A Unified and Constructive Framework for the Universality of Neural Networks

One of the reasons why many neural networks are capable of replicating complicated tasks or functions is their universal property. Though the past few decades have seen tremendous advances in theories of neural networks, a single constructive framework for neural network universality remains unavailable. This paper is the first effort to provide a unified and constructive framework for the universality of a large class of activation functions including most of existing ones. At the heart of the framework is the concept of neural network approximate identity (nAI). The main result is: {\em any nAI activation function is universal}. It turns out that most of existing activation functions are nAI, and thus universal in the space of continuous functions on compacta. The framework induces {\bf several advantages} over the contemporary counterparts. First, it is constructive with elementary means from functional analysis, probability theory, and numerical analysis. Second, it is the first unified attempt that is valid for most of existing activation functions. Third, as a by product, the framework provides the first universality proof for some of the existing activation functions including Mish, SiLU, ELU, GELU, and etc. Fourth, it provides new proofs for most activation functions. Fifth, it discovers new activation functions with guaranteed universality property. Sixth, for a given activation and error tolerance, the framework provides precisely the architecture of the corresponding one-hidden neural network with predetermined number of neurons, and the values of weights/biases. Seventh, the framework allows us to abstractly present the first universal approximation with favorable non-asymptotic rate.

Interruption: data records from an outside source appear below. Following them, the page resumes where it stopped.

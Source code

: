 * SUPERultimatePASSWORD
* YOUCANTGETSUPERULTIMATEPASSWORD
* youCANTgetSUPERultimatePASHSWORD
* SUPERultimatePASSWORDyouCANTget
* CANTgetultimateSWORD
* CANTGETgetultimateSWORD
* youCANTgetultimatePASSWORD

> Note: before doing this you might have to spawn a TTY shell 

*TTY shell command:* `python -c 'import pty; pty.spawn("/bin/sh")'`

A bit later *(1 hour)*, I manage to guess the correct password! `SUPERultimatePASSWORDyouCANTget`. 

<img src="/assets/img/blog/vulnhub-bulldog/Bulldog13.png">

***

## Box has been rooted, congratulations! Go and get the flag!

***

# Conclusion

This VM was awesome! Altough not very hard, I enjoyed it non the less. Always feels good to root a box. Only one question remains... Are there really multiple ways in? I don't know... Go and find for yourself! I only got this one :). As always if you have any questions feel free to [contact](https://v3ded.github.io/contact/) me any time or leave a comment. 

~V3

翻译：许多神经网络能够复现复杂任务或函数的原因之一在于其普适性。尽管过去几十年神经网络理论取得了巨大进展，但针对神经网络普适性的统一构造性框架仍付之阙如。本文是首个为包含现有大多数激活函数在内的广泛类别提供统一且构造性框架的研究。该框架的核心是神经网络近似恒等算子（neural network approximate identity, nAI）概念。主要结果为：{\em 任何nAI激活函数均具有普适性}。事实证明，现有大多数激活函数均为nAI，因此在紧集上的连续函数空间中具有普适性。该框架相较于现有方法具有{\bf 多项优势}。第一，它利用泛函分析、概率论和数值分析的基本工具实现构造性；第二，它是首个适用于大多数现有激活函数的统一尝试；第三，作为副产品，该框架首次为包括Mish、SiLU、ELU、GELU等在内的部分现有激活函数提供了普适性证明；第四，它为大多数激活函数提供了新证明；第五，它发现了具有可证明普适性的新型激活函数；第六，对于给定激活函数和误差容限，该框架可精确给出具有预定神经元数量的单隐层神经网络架构及权重/偏置值；第七，该框架使我们能抽象地呈现首个具有良好非渐近速率的普适逼近结果。